**TASK DETAILS:** In the records below, pick out all lines containing the word "cdot".

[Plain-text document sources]
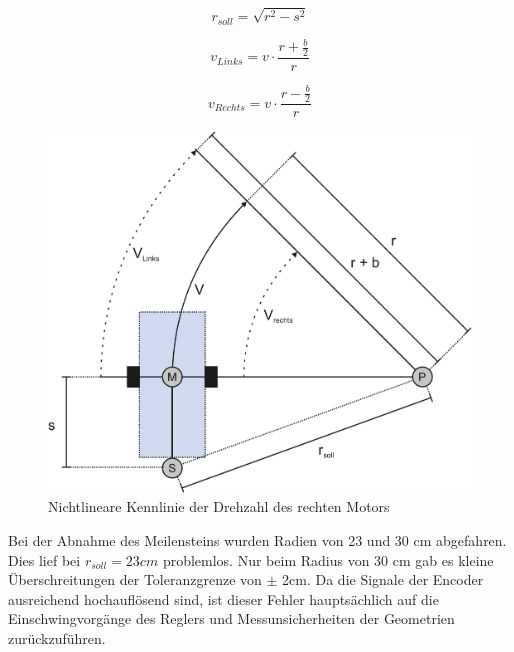 \documentclass[12pt,a4paper,oneside]{article}
\begin{document}
\begin{spacing}{1.15}
\begin{center}
	\begin{equation}
		r_{soll} = \sqrt{r^2-s^2}
	\label{eq:kreisfahrt1}
	\end{equation}
\end{center} 

\begin{center}
	\begin{equation}
	v_{Links} = v \cdot \frac{r + \frac{b}{2}}{r}
	\label{eq:kreisfahrt2}
	\end{equation}
\end{center} 

\begin{center}
	\begin{equation}
	v_{Rechts} = v \cdot \frac{r - \frac{b}{2}}{r}
	\label{eq:kreisfahrt3}
	\end{equation}
\end{center}


\begin{figure}[!htb]
	\centering
	\includegraphics[scale=.4]{figs/Kreisfahrt}
	\caption{Nichtlineare Kennlinie der Drehzahl des rechten Motors}
	\label{fig:kreisfahrt}
\end{figure}


\newpage
Bei der Abnahme des Meilensteins wurden Radien von 23 und 30 cm abgefahren. Dies lief bei $r_{soll} = 23 cm$ problemlos. Nur beim Radius von 30 cm gab es kleine Überschreitungen der Toleranzgrenze von $\pm$ 2cm. Da die Signale der Encoder ausreichend hochauflösend sind, ist dieser Fehler hauptsächlich auf die Einschwingvorgänge des Reglers und Messunsicherheiten der Geometrien zurückzuführen. 


\end{spacing}
\end{document}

**SOLUTION BELOW:**
	v_{Links} = v \cdot \frac{r + \frac{b}{2}}{r}
	v_{Rechts} = v \cdot \frac{r - \frac{b}{2}}{r}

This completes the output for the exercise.